## TASK TO COMPLETE
Check each line of the listing for the string "účty". Copy those where it appears.

## RECORDS PROVIDED

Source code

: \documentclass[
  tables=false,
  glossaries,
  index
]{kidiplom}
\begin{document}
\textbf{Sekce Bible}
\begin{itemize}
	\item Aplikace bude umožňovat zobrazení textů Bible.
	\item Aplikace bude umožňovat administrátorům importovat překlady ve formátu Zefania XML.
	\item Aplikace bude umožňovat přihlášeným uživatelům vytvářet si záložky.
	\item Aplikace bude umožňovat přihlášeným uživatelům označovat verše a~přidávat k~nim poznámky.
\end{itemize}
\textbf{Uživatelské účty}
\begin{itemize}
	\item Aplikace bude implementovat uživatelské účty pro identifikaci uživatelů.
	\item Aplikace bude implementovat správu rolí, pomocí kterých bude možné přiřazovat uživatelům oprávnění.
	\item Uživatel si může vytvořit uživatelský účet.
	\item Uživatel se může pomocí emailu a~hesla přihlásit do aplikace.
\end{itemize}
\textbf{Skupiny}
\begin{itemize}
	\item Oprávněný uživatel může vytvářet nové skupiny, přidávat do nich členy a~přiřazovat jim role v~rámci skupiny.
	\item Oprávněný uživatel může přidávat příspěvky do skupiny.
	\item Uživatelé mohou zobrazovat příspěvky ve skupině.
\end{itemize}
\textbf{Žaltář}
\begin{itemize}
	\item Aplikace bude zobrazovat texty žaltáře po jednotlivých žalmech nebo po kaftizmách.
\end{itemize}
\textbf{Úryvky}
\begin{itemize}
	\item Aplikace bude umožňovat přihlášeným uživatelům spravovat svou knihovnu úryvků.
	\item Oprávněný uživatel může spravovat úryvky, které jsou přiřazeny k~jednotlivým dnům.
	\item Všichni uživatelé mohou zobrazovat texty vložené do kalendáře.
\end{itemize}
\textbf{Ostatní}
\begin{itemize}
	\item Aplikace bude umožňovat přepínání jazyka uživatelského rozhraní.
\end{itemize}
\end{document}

## EXPECTED ANSWER
\textbf{Uživatelské účty}
	\item Aplikace bude implementovat uživatelské účty pro identifikaci uživatelů.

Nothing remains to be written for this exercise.